Document images with source code
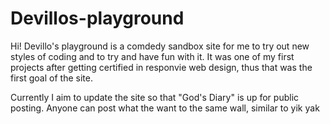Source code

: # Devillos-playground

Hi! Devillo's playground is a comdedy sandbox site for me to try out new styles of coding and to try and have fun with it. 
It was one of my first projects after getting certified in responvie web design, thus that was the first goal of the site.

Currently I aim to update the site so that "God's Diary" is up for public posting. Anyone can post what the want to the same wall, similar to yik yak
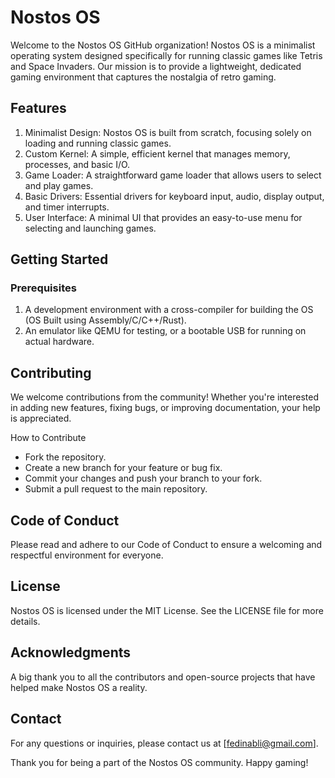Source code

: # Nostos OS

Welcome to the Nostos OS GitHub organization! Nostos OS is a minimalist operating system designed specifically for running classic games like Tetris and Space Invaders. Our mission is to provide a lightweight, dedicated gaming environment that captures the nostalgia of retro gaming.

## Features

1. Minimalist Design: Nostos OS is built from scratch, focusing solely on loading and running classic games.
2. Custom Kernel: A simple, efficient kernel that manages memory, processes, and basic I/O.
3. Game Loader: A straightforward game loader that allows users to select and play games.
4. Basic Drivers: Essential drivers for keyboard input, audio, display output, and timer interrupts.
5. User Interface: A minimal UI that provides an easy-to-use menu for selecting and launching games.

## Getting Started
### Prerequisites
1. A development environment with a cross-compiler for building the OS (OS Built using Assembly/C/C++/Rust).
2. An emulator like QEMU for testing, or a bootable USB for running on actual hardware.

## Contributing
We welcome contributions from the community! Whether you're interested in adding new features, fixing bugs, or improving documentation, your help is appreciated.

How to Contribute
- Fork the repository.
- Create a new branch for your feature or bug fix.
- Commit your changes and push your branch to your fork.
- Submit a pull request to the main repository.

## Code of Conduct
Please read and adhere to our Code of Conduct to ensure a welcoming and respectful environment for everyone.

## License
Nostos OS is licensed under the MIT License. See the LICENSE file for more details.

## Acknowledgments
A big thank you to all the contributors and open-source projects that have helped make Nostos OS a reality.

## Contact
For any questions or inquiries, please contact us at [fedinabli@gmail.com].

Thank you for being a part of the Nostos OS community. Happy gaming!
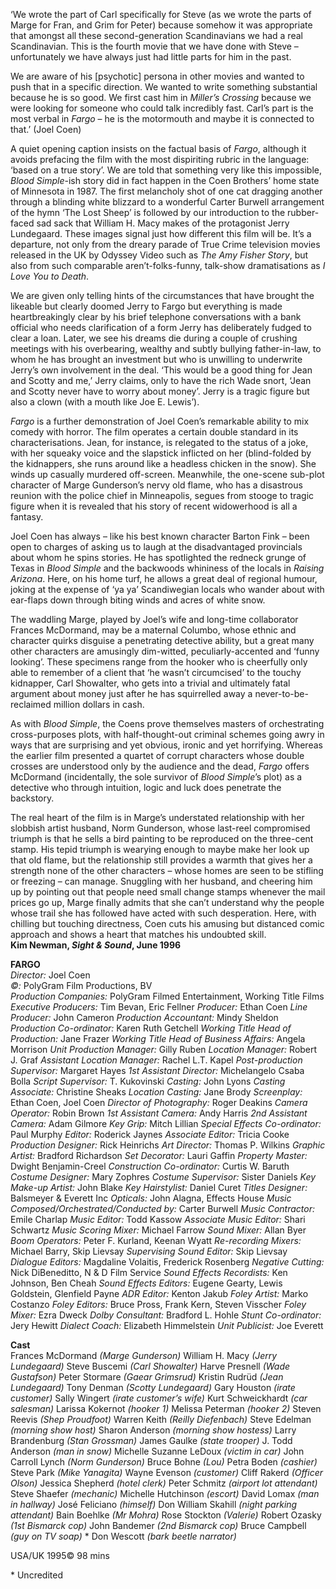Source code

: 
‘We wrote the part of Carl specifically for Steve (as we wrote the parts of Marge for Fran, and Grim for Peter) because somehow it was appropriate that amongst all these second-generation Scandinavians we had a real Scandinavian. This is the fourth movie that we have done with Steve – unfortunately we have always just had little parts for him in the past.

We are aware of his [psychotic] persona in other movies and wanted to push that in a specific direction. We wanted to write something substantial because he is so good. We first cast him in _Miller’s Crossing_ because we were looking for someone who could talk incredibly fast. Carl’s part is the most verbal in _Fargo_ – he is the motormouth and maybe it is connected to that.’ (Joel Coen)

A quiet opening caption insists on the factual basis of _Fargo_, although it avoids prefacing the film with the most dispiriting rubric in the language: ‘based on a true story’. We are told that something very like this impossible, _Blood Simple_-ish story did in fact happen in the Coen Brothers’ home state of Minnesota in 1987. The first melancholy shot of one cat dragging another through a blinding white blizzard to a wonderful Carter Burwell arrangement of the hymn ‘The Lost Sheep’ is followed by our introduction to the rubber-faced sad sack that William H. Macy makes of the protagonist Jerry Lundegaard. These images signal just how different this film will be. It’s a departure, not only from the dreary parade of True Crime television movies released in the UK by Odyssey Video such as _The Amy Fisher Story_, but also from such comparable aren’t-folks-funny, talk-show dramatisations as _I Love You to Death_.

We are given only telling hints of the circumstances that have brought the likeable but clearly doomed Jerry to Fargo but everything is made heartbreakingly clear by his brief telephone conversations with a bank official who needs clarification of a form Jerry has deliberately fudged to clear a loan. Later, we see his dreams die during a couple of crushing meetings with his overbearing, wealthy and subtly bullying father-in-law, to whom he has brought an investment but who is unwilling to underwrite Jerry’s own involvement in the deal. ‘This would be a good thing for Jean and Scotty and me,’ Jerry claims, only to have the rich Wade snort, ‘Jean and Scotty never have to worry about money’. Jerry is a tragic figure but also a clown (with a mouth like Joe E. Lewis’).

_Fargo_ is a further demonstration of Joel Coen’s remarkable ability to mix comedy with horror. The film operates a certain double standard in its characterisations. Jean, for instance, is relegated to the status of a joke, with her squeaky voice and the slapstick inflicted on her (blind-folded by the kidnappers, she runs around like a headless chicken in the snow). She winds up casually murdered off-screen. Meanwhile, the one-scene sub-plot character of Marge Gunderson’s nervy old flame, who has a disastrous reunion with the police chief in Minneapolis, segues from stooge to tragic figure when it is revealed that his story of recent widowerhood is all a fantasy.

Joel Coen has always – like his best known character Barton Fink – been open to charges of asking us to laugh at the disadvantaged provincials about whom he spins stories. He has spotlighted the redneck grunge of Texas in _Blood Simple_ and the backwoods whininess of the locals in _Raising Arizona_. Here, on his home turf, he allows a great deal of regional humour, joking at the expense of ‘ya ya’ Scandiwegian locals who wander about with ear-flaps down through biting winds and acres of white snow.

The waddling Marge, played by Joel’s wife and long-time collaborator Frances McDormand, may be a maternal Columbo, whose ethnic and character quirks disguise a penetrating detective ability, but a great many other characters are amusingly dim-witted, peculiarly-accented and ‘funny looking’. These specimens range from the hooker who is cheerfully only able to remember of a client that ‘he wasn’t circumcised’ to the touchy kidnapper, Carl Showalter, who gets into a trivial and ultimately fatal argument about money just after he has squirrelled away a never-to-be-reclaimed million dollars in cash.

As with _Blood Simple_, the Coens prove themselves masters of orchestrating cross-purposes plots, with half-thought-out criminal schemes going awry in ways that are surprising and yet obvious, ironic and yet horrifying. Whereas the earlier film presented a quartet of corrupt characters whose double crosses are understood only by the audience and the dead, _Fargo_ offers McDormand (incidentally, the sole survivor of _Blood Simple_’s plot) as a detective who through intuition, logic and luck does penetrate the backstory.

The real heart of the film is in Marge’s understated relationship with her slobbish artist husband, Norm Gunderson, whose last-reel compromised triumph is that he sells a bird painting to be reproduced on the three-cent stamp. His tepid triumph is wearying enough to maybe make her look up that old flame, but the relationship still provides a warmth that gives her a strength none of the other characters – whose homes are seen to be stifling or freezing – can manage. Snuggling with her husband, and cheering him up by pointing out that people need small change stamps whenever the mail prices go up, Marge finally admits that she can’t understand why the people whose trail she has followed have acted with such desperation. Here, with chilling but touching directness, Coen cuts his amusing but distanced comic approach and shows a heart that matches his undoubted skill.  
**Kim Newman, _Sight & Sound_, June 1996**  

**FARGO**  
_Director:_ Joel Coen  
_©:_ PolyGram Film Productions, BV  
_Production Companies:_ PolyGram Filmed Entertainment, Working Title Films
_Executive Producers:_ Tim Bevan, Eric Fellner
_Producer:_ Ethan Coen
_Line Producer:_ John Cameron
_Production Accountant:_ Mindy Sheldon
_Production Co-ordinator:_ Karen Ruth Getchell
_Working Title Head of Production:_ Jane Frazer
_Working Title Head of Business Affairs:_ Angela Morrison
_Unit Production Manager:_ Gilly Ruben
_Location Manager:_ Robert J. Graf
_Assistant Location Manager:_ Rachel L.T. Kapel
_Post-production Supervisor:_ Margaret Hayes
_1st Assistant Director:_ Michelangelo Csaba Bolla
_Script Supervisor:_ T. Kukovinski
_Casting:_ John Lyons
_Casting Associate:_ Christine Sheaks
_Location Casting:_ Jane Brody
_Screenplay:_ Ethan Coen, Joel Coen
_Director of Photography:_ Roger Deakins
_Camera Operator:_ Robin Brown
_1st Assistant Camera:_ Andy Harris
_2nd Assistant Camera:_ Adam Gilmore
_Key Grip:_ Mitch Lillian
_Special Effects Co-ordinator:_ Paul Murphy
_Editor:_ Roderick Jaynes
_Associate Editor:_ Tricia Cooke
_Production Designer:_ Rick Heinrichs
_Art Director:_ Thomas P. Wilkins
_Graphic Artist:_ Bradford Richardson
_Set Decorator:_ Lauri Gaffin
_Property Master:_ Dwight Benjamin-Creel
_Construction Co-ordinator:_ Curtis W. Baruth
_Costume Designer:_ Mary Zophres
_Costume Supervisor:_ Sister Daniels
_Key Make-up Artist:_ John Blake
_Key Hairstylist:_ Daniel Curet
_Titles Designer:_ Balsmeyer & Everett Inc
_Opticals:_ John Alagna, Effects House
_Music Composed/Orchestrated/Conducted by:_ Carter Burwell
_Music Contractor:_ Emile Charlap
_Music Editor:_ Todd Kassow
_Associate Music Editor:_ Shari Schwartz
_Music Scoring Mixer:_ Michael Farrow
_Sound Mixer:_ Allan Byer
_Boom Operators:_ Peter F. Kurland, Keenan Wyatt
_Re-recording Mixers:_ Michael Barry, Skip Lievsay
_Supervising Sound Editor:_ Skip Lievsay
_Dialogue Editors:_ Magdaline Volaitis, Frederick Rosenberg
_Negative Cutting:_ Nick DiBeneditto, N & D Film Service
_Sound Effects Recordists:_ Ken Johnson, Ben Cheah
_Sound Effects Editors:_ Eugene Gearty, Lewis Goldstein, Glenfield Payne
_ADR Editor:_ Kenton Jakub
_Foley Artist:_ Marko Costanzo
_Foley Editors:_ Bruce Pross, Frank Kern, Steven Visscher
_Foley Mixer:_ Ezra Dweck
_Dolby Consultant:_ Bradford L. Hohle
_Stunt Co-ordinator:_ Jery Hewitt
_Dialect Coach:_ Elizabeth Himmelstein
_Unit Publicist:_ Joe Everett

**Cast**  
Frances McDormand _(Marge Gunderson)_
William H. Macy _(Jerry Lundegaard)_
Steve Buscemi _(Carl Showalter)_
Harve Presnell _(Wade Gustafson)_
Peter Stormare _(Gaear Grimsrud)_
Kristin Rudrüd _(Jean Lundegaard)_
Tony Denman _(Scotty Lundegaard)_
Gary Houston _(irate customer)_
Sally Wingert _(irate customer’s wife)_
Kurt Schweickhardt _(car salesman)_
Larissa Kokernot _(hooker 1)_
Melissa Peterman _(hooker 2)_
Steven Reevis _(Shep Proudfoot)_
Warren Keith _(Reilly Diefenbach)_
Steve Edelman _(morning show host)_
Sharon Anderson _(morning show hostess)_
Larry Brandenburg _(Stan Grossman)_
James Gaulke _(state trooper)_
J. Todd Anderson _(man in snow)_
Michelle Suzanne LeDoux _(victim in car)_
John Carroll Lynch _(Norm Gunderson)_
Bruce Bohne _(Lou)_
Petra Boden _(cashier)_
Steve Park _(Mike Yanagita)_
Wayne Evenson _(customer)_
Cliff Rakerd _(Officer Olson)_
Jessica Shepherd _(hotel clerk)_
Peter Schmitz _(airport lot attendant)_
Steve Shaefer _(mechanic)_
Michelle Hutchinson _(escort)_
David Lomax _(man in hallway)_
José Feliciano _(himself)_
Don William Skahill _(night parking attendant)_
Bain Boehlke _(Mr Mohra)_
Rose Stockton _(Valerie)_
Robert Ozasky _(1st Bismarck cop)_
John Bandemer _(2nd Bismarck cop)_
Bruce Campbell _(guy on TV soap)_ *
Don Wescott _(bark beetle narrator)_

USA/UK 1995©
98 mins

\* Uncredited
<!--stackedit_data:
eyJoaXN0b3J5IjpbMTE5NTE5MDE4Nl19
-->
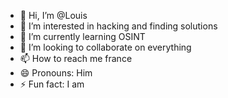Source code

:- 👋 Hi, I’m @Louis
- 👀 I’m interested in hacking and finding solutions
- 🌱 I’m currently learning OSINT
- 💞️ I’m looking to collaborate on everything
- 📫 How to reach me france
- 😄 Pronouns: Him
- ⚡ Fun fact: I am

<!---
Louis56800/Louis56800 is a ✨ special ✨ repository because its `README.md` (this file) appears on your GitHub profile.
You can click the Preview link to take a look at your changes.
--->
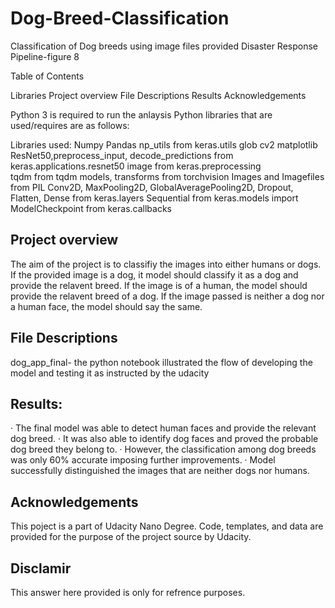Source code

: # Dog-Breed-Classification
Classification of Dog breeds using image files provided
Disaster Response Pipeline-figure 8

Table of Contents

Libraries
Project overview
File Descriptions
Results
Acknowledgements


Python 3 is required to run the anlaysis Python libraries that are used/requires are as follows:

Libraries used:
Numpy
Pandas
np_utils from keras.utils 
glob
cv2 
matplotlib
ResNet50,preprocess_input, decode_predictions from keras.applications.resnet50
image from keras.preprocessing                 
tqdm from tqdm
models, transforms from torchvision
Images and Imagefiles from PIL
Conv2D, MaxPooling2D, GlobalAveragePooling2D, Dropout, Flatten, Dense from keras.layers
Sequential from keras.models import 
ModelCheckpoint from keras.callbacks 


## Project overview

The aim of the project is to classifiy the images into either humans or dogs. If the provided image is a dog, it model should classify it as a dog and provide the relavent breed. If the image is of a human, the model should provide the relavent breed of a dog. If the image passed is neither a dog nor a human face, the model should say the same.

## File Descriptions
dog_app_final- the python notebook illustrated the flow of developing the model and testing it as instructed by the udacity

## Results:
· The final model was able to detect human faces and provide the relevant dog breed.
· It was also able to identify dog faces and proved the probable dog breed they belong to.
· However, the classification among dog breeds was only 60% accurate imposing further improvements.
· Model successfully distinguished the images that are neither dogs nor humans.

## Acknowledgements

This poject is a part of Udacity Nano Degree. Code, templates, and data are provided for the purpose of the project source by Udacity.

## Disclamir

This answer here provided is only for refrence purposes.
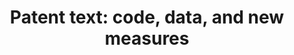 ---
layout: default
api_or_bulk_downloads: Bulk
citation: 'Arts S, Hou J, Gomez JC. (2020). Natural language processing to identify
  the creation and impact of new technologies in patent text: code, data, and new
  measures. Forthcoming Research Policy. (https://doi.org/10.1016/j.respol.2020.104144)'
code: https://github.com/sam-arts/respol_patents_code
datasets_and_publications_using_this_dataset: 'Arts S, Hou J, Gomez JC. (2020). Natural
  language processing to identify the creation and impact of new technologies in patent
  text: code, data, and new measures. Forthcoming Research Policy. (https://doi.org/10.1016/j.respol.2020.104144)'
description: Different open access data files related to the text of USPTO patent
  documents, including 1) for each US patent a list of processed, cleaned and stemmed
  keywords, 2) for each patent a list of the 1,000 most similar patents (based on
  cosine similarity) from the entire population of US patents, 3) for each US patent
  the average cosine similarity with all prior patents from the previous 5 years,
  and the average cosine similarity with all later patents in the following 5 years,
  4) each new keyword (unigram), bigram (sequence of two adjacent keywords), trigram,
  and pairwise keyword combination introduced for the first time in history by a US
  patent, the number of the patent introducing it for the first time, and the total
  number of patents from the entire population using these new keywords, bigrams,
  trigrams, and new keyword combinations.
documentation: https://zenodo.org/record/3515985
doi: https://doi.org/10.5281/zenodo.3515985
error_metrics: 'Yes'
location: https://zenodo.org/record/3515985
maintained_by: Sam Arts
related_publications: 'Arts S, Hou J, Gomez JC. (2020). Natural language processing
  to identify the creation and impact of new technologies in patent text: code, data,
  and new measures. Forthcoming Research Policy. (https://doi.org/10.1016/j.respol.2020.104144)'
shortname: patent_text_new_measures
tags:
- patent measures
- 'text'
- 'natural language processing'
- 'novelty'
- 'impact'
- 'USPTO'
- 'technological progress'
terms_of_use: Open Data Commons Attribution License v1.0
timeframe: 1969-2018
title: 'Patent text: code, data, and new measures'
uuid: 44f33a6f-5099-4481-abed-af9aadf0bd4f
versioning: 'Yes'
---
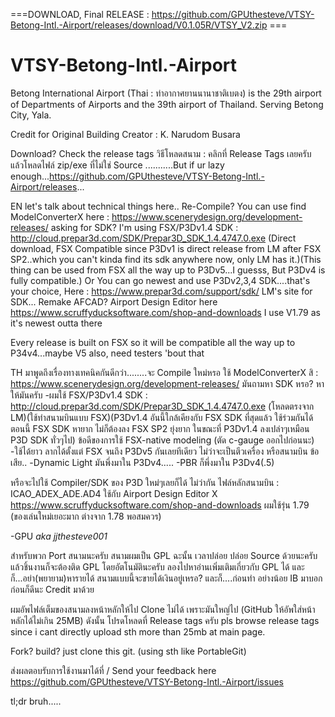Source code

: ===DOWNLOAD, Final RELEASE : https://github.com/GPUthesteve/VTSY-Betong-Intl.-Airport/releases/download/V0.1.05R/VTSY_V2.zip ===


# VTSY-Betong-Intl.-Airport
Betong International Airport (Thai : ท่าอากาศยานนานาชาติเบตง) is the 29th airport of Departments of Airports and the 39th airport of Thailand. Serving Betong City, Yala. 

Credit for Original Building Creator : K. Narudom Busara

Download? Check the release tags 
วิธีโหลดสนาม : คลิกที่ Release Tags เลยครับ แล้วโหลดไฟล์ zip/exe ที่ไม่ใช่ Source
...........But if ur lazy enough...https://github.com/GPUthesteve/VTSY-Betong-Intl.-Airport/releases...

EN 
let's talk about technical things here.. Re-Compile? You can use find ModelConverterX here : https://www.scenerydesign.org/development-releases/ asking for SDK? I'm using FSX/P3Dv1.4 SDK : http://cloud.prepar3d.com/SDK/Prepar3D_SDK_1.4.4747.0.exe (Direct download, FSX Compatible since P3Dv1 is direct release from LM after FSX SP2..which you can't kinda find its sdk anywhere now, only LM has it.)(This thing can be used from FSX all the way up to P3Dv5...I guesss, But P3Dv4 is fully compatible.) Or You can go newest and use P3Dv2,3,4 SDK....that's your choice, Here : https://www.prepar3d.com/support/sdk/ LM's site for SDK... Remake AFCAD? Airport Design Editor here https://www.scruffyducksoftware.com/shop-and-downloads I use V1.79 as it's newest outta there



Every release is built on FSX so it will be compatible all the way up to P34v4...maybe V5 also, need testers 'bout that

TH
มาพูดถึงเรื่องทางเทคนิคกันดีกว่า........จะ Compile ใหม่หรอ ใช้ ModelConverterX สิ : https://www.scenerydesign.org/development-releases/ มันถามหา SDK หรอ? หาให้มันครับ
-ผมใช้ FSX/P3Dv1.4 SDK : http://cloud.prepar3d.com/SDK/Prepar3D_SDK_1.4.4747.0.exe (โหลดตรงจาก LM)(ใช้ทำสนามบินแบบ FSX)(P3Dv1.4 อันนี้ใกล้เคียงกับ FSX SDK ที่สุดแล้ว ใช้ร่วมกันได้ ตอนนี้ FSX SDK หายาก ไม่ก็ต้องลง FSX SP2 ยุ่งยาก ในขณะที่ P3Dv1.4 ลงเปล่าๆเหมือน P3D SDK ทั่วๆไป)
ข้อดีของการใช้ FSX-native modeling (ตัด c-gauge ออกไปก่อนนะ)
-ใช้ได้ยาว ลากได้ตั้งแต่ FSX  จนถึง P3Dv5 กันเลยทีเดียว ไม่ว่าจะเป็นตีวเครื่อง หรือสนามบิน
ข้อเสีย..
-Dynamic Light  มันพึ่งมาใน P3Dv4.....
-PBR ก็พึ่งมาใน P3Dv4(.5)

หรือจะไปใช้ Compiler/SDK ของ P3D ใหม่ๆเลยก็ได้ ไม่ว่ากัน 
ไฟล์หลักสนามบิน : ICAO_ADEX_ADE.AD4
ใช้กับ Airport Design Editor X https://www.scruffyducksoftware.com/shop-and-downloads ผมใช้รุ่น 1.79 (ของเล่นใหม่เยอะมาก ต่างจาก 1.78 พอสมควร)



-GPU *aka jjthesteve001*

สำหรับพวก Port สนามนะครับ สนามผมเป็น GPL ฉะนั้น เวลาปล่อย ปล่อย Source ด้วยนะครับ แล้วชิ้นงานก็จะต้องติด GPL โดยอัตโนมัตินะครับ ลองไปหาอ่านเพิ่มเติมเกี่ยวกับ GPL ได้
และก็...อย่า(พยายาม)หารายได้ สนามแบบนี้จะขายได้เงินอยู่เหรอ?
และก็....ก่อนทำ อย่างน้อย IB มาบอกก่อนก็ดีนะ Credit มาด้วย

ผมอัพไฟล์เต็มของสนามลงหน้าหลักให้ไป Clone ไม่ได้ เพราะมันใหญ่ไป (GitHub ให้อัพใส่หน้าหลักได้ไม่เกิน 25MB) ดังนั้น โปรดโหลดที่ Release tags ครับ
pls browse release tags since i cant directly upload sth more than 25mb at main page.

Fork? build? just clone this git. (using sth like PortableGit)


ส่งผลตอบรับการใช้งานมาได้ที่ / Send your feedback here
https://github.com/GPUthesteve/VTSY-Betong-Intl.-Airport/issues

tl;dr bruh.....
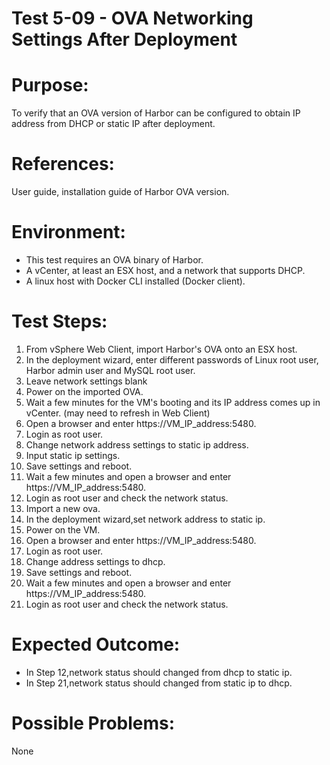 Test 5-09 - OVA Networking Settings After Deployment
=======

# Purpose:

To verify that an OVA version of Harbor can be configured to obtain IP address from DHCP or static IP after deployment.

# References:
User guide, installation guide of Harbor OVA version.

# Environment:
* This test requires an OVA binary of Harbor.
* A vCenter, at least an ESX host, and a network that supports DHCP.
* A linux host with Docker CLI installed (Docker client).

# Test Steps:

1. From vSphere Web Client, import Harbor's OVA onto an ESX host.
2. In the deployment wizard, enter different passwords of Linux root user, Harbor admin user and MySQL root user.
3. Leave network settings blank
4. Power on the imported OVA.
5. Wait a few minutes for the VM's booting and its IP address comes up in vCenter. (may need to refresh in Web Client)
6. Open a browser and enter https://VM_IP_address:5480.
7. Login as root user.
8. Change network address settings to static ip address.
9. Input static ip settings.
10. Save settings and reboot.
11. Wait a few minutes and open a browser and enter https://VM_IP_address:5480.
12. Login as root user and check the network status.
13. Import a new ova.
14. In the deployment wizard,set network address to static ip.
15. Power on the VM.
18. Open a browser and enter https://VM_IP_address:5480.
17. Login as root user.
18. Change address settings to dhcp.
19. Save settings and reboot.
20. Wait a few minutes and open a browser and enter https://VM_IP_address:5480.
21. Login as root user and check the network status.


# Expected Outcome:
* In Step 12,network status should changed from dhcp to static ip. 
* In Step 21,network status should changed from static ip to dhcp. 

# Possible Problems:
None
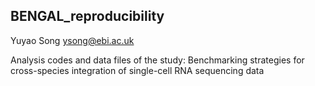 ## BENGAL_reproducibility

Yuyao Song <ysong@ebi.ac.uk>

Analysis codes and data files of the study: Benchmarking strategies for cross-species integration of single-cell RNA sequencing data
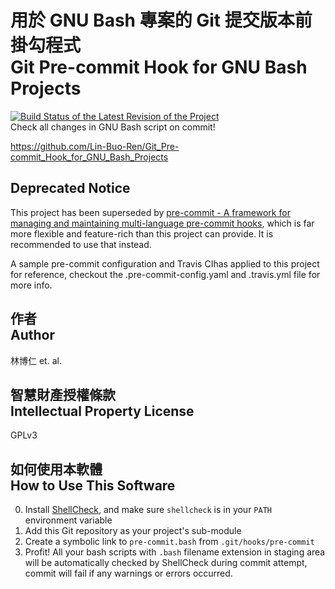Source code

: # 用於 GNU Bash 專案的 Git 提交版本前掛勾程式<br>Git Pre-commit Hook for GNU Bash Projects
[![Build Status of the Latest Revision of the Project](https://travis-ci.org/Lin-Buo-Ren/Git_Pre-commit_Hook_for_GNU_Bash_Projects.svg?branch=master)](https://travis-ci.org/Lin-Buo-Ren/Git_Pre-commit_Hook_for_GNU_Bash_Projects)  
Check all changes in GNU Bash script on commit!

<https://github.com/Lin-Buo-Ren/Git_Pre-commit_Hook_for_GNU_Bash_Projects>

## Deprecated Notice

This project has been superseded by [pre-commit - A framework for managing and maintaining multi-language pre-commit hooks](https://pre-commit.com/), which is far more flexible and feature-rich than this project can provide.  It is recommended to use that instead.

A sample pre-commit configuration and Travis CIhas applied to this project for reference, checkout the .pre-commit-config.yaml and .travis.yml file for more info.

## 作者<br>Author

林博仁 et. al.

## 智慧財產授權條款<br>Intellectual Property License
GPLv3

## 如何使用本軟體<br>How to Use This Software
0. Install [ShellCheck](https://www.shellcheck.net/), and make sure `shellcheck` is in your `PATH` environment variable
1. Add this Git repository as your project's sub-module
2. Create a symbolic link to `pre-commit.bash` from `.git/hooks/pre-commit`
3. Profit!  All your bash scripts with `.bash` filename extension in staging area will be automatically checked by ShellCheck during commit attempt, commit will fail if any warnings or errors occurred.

> _REQUIREMENT_
Your answer must be the exact lines from the records above, from the one containing "John Bandemer _(2nd Bismarck cop)_" through the one containing "## Project overview", both included, with every picture left out.

> _ANSWER BOX_
John Bandemer _(2nd Bismarck cop)_
Bruce Campbell _(guy on TV soap)_ *
Don Wescott _(bark beetle narrator)_

USA/UK 1995©
98 mins

\* Uncredited
<!--stackedit_data:
eyJoaXN0b3J5IjpbMTE5NTE5MDE4Nl19
-->
Source code

:- 👋 Hi, I’m @Louis
- 👀 I’m interested in hacking and finding solutions
- 🌱 I’m currently learning OSINT
- 💞️ I’m looking to collaborate on everything
- 📫 How to reach me france
- 😄 Pronouns: Him
- ⚡ Fun fact: I am

<!---
Louis56800/Louis56800 is a ✨ special ✨ repository because its `README.md` (this file) appears on your GitHub profile.
You can click the Preview link to take a look at your changes.
--->
Source code

: # Dog-Breed-Classification
Classification of Dog breeds using image files provided
Disaster Response Pipeline-figure 8

Table of Contents

Libraries
Project overview
File Descriptions
Results
Acknowledgements


Python 3 is required to run the anlaysis Python libraries that are used/requires are as follows:

Libraries used:
Numpy
Pandas
np_utils from keras.utils 
glob
cv2 
matplotlib
ResNet50,preprocess_input, decode_predictions from keras.applications.resnet50
image from keras.preprocessing                 
tqdm from tqdm
models, transforms from torchvision
Images and Imagefiles from PIL
Conv2D, MaxPooling2D, GlobalAveragePooling2D, Dropout, Flatten, Dense from keras.layers
Sequential from keras.models import 
ModelCheckpoint from keras.callbacks 


## Project overview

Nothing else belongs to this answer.